Mısır da ölen bir kız çocuğu için meydanlarda gözyaşı döken, ancak kendi gençlerinin ölüsü dağda taşta yatarken 400 vekil ve başkanlık hesabı yapan bir kalpsiz yönetiyor yurdumu.
Ölen ya da öldürülen, başka kökenden, başka mezhepten ya da karşıt görüştense "oh canıma değsin beter olsun" diyen vicdansızlar yaşıyor...
Ölümleri, ölenin kimliğine iktidarın olası tepkisine göre geçiştirip, yasama, yürütme ve yargıdan sonraki en önemli güç olduğunu unutarak, halkına doğru haber vermekten korkan yüreksizler yazıyor, gazete çıkarıyor yurdumda...

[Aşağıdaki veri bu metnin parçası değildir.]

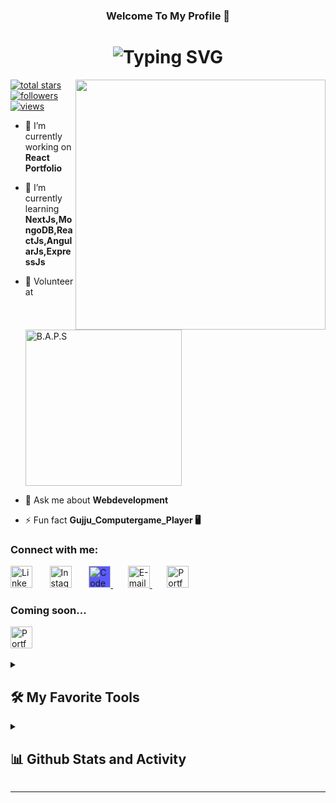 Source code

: 
<h3 align="center">Welcome To My Profile 🙏</br></h3>
<h1 align="center"><img src="https://readme-typing-svg.demolab.com?font=Fira+Code&weight=500&size=21&pause=1000&color=060043&background=FFFFFF&center=true&vCenter=true&width=435&lines=+Hardwork+%2B+Prayer+%3D+%22Success%22+%E2%9C%A8;Passionate+Programmer+%F0%9F%91%A8%E2%80%8D%F0%9F%92%BB;REACTJS+%7C+PHP+%7C+MYSQL+%7C+ASP.NET++%E2%80%BC;Active+Learner+%E2%9D%A4%EF%B8%8F;%F0%9F%92%AC+always+learning+new+things+;Gujarati+Boy+%F0%9F%A7%91%F0%9F%8F%BB" alt="Typing SVG" /></h1>
<img align="right" width="400" src="https://www.aagnia.com/wp-content/uploads/2021/12/39998-web-development.gif">

<p align="left">
<a href="https://github.com/tirthbhatt21?tab=repositories&sort=stargazers">
    <img alt="total stars" title="Total stars on GitHub" src="https://custom-icon-badges.demolab.com/github/stars/tirthbhatt21?color=55960c&style=for-the-badge&labelColor=488207&logo=star"/></a>
 <a href="https://github.com/tirthbhatt21?tab=followers">
    <img alt="followers" title="Follow me on Github" src="https://custom-icon-badges.demolab.com/github/followers/tirthbhatt21?color=236ad3&labelColor=1155ba&style=for-the-badge&logo=person-add&label=Follow&logoColor=white"/></a>  <a href="https://github.com/tirthbhatt21"><img alt="views" title="GitHub profile views" alt="tirthbhatt21" src="https://komarev.com/ghpvc/?username=tirthbhatt21&label=Profile%20visitors&color=800080&style=for-the-badge"/></a>
     </p>

- 🔭 I’m currently working on **React Portfolio**

- 🌱 I’m currently learning **NextJs,MongoDB,ReactJs,AngularJs,ExpressJs**

- 🙌 Volunteer at <a href="https://www.baps.org/home.aspx" target="blank"><img width="250px" title="B.A.P.S" src="https://www.baps.org/images/baps_logo_small.svg" /></a>

- 💬 Ask me about **Webdevelopment**

- ⚡ Fun fact **Gujju_Computergame_Player 🖥️**

<h3 align="left">Connect with me:</h3>
<p align="left">
  <a href="https://linkedin.com/in/tirth-bhatt-a78a7321a" target="blank">
  <img width="35px" title="Linkedin" src="https://cdn2.iconfinder.com/data/icons/social-media-2285/512/1_Linkedin_unofficial_colored_svg-512.png"/></a>
  &#8287;&#8287;&#8287;&#8287;&#8287;
<a href="https://instagram.com/_tirth_bhatt_official" target="blank">
<img width="35px" title="Instagram" src="https://cdn4.iconfinder.com/data/icons/logos-brands-7/512/instagram_icon-instagram_buttoninstegram-512.png"/></a>
  &#8287;&#8287;&#8287;&#8287;&#8287;
<a href="https://www.codecademy.com/profiles/TirthBhatt210" target="blank">
<img width="35px" title="Codecademy" style="background-color:#5a5aff;" src="https://cdn.iconscout.com/icon/free/png-512/code-cademy-3445511-2878438.png"/>
</a>
  &#8287;&#8287;&#8287;&#8287;&#8287;
<a href="mailto:tirthbhatt210@gmail.com" target="blank">
<img width="35px" title="E-mail" src="https://cdn.iconscout.com/icon/free/png-512/gmail-2981844-2476484.png"/>
</a>
 &#8287;&#8287;&#8287;&#8287;&#8287;
<a href="https://tirthbhattofficial123.web.app/" target="blank">
<img width="35px" title="Portfolio" src="https://img.icons8.com/color-glass/512/null/source-code.png"/>
</a>

</p>

<h3 align="left">Coming soon...</h3>
<p align="left">
  <a href="https://tirth-bhatt-official.web.app/" target="blank">
  <img width="35px" title="Portfolio" src="https://tirthbhatt21.github.io/MyPlay/logo.png"/></a>
  &#8287;&#8287;&#8287;&#8287;&#8287;
</p>

<details> 
  <summary><h2>🛠️ My Favorite Tools</h2></summary>
  <!-- Some badges are from https://github.com/Ileriayo/markdown-badges -->

  <h3>👨‍💻 Programming and Markup Languages</h3>

  <p>
      <a href="#"><img alt="C" src="https://custom-icon-badges.demolab.com/badge/C-03599C.svg?style=for-the-badge&logo=c-in-hexagon&logoColor=white"></a>
      <a href="#"><img alt="C++" src="https://custom-icon-badges.demolab.com/badge/C++-9C033A.svg?style=for-the-badge&logo=cpp2&logoColor=white"></a>
      <a href="#"><img alt="C#" src="https://custom-icon-badges.demolab.com/badge/C%23-68217A.svg?style=for-the-badge&logo=cs2&logoColor=white"></a>
      <a href="#"><img alt="CSS" src="https://img.shields.io/badge/CSS-1572B6.svg?style=for-the-badge&logo=css3&logoColor=white"></a>
      <a href="#"><img alt="HTML" src="https://img.shields.io/badge/HTML-E34F26.svg?style=for-the-badge&logo=html5&logoColor=white"></a>
      <a href="#"><img alt="Java" src="https://custom-icon-badges.demolab.com/badge/Java-007396.svg?style=for-the-badge&logo=java&logoColor=white"></a>
      <a href="#"><img alt="JavaScript" src="https://img.shields.io/badge/JavaScript-F7DF1E.svg?style=for-the-badge&logo=javascript&logoColor=black"></a>
      <a href="#"><img alt="Markdown" src="https://img.shields.io/badge/Markdown-000000.svg?style=for-the-badge&logo=markdown&logoColor=white"></a>
      <a href="#"><img alt="Node.js" src="https://img.shields.io/badge/Node.js-43853D.svg?style=for-the-badge&logo=node.js&logoColor=white"></a>
      <a href="#"><img alt="PHP" src="https://img.shields.io/badge/PHP-777BB4.svg?style=for-the-badge&logo=php&logoColor=white"></a>
      <a href="#"><img alt="Python" src="https://img.shields.io/badge/Python-14354C.svg?style=for-the-badge&logo=python&logoColor=white"></a>
      <a href="#"><img alt="SQL" src="https://custom-icon-badges.demolab.com/badge/SQL-025E8C.svg?style=for-the-badge&logo=database&logoColor=white"></a>
      <a href="#"><img alt="SVG+XML" src="https://img.shields.io/badge/SVG%2BXML-e0982c.svg?style=for-the-badge&logo=svg&logoColor=white"></a>
      <a href="#"><img alt="TypeScript" src="https://img.shields.io/badge/TypeScript-007ACC.svg?style=for-the-badge&logo=typescript&logoColor=white"></a>
  </p>

  <h3>🧰 Frameworks and Libraries</h3>

  <p>
      <a href="#"><img alt="Bootstrap" src="https://img.shields.io/badge/Bootstrap-7952B3.svg?style=for-the-badge&logo=bootstrap&logoColor=white"></a>
      <a href="#"><img alt="GitHub Actions" src="https://img.shields.io/badge/GitHub%20Actions-2671E5.svg?style=for-the-badge&logo=github%20actions&logoColor=white"></a>
      <a href="#"><img alt="JUnit" src="https://custom-icon-badges.demolab.com/badge/JUnit-25A162.svg?style=for-the-badge&logo=check-circle&logoColor=white"></a>
      <a href="#"><img alt="Npm" src="https://img.shields.io/badge/Npm-CB3837?style=for-the-badge&logo=npm&logoColor=white"></a>
      <a href="#"><img alt="PHPUnit" src="https://custom-icon-badges.demolab.com/badge/PHPUnit-366488.svg?style=for-the-badge&logo=test-tube&logoColor=white"></a>
       <a href="#"><img alt="JsDelivr" src="https://img.shields.io/badge/jsDelivr-E84D3D?style=for-the-badge&logo=jsDelivr&logoColor=white"></a>
      <a href="#"><img alt="React" src="https://img.shields.io/badge/React-20232a.svg?style=for-the-badge&logo=react&logoColor=%2361DAFB"></a>
      <a href="#"><img alt="Wordpress" src="https://img.shields.io/badge/Wordpress-21759B?style=for-the-badge&logo=wordpress&logoColor=white"></a>
      <a href="#"><img alt="WPF (.Net)" src="https://img.shields.io/badge/WPF-5C2D91?style=for-the-badge&logo=.net&logoColor=white"></a>
       <a href="#"><img alt="CdnJs" src="https://custom-icon-badges.demolab.com/badge/CdnJs-454647.svg?style=for-the-badge&logo=cdn.js&logoColor=white"></a>
  </p>

  <h3>🗄️ Databases and Cloud Hosting</h3>

  <p>
      <a href="#"><img alt="000web hosting" src ="https://custom-icon-badges.demolab.com/badge/000webhost-ff5c62.svg?logo=000webhost&logoColor=white&style=for-the-badge"></a>
      <a href="#"><img alt="GitHub Pages" src="https://img.shields.io/badge/GitHub%20Pages-327FC7.svg?style=for-the-badge&logo=github&logoColor=white"></a>
      <a href="#"><img alt="MongoDB" src ="https://img.shields.io/badge/MongoDB-4ea94b.svg?style=for-the-badge&logo=mongodb&logoColor=white"></a>
      <a href="#"><img alt="MySQL" src="https://img.shields.io/badge/MySQL-00758F.svg?style=for-the-badge&logo=mysql&logoColor=white"></a>
      <a href="#"><img alt="SQLite" src ="https://img.shields.io/badge/SQLite-07405e.svg?style=for-the-badge&logo=sqlite&logoColor=white"></a>
      <a href="#"><img alt="Firebase" src ="https://custom-icon-badges.demolab.com/badge/Firebase-FFA611.svg?logo=firebase&logoColor=white&style=for-the-badge"></a>
  </p>

  <h3>💻 Software and Tools</h3>

  <p>
      <a href="#"><img alt="Android" src="https://img.shields.io/badge/Android-3DDC84?style=for-the-badge&logo=android&logoColor=white"></a>
      <a href="#"><img alt="Android Studio" src="https://img.shields.io/badge/Android%20Studio-008678.svg?style=for-the-badge&logo=android-studio&logoColor=white"></a>
      <a href="#"><img alt="Audacity" src="https://img.shields.io/badge/-Audacity-0000CC?style=for-the-badge&logo=audacity&logoColor=white"></a>
      <a href="#"><img alt="Dark Reader" src="https://img.shields.io/badge/-Dark%20Reader-141E24?style=for-the-badge&logo=dark-reader&logoColor=white"></a>
      <a href="#"><img alt="Git" src="https://img.shields.io/badge/Git-F05033.svg?style=for-the-badge&logo=git&logoColor=white"></a>
      <a href="#"><img alt="GitHub Desktop" src="https://img.shields.io/badge/GitHub%20Desktop-8034A9.svg?style=for-the-badge&logo=github&logoColor=white"></a>
      <a href="#"><img alt="Google Sheets" src="https://img.shields.io/badge/Sheets-34A853.svg?style=for-the-badge&logo=google%20sheets&logoColor=white"></a>
      <a href="#"><img alt="Stack Overflow" src="https://img.shields.io/badge/-Stack%20Overflow-FE7A16?style=for-the-badge&logo=stack-overflow&logoColor=white"></a>
      <a href="#"><img alt="Figma" src="https://img.shields.io/badge/Figma-ff3b00?style=for-the-badge&logo=figma&logoColor=white"></a>
  </p>
    <h3> 📝 Editors</h3>

  <p>
     <a href="#"><img alt="Visual Studio Code" src="https://img.shields.io/badge/Visual%20Studio%20Code-0078d7.svg?style=for-the-badge&logo=visual-studio-code&logoColor=white"></a>
      <a href="#"><img alt="Visual Studio" src="https://custom-icon-badges.demolab.com/badge/Visual%20Studio-5e438f.svg?logo=visual_studio&logoColor=white&style=for-the-badge"></a>
      <a href="#"><img alt="Notepad++" src="https://staging.shields.io/badge/Notepad++-1e191a?style=for-the-badge&logo=notepadplusplus&logoColor=white"></a>
      <a href="#"><img alt="Sublime Text" src="https://custom-icon-badges.demolab.com/badge/Sublime%20Text-FF9800.svg?logo=sublimetext&logoColor=white&style=for-the-badge"></a>
       <a href="#"><img alt="Brackets" src="https://custom-icon-badges.demolab.com/badge/Brackets-0c0c14?style=for-the-badge&logo=brackets-1"></a>
      <a href="#"><img alt="Atom" src="https://staging.shields.io/badge/Atom-35b17a?style=for-the-badge&logo=atom&logoColor=white"></a>
       <a href="#"><img alt="Atpache NetBeans" src="https://custom-icon-badges.demolab.com/badge/Apache%20NetBeans-3c3c3c.svg?logo=netbeans&logoColor=white&style=for-the-badge"></a>
  </p>
</details>

<details> 
  <summary><h2>📊 Github Stats and Activity</h2></summary>

  <h3>🔥 Streak Stats</h3>

  <!-- GitHub Readme Streak Stats - https://github.com/DenverCoder1/github-readme-streak-stats -->
  <p>
    <a href="https://github.com/tirthbhatt21">
      <img title="🔥 Get streak stats for your profile at git.io/streak-stats" alt="tirthbhatt21's streak" src="https://streak-stats.demolab.com/?user=tirthbhatt21&theme=monokai-metallian&hide_border=true"/></a>
    
  </p>

  <h3>💻 GitHub Profile Stats</h3>

  <img alt="tirth's Github Stats" src="https://denvercoder1-github-readme-stats.vercel.app/api/?username=tirthbhatt21&show_icons=true&include_all_commits=true&count_private=true&theme=react&hide_border=true&bg_color=1F222E&title_color=F85D7F&icon_color=F8D866" height="172px"/>
  <img alt="tirth's Top Languages" src="https://denvercoder1-github-readme-stats.vercel.app/api/top-langs/?username=tirthbhatt21&langs_count=4&layout=compact&theme=react&hide_border=true&bg_color=1F222E&title_color=F85D7F&icon_color=F8D866&hide=Jupyter%20Notebook,Roff" height="172px"/>    
  <br/>
  <img alt="tirth's Activity Graph" src="https://github-readme-activity-graph.vercel.app/graph/?username=tirthbhatt21&bg_color=1F222E&color=F8D866&line=F85D7F&point=FFFFFF&hide_border=true" />

</details>
<hr>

Bunca acının, yüreksizin, vicdansızın, bunca kötülüğün içinde sıkışıp kalmış yurdum elbet bu sınavı da atlatacaktır. Elbette bu acılara neden olan vicdansızların da bedel ödediğini göreceğimiz günler de gelecek...
Ama yine de insan sormadan edemiyor... NİYE?!!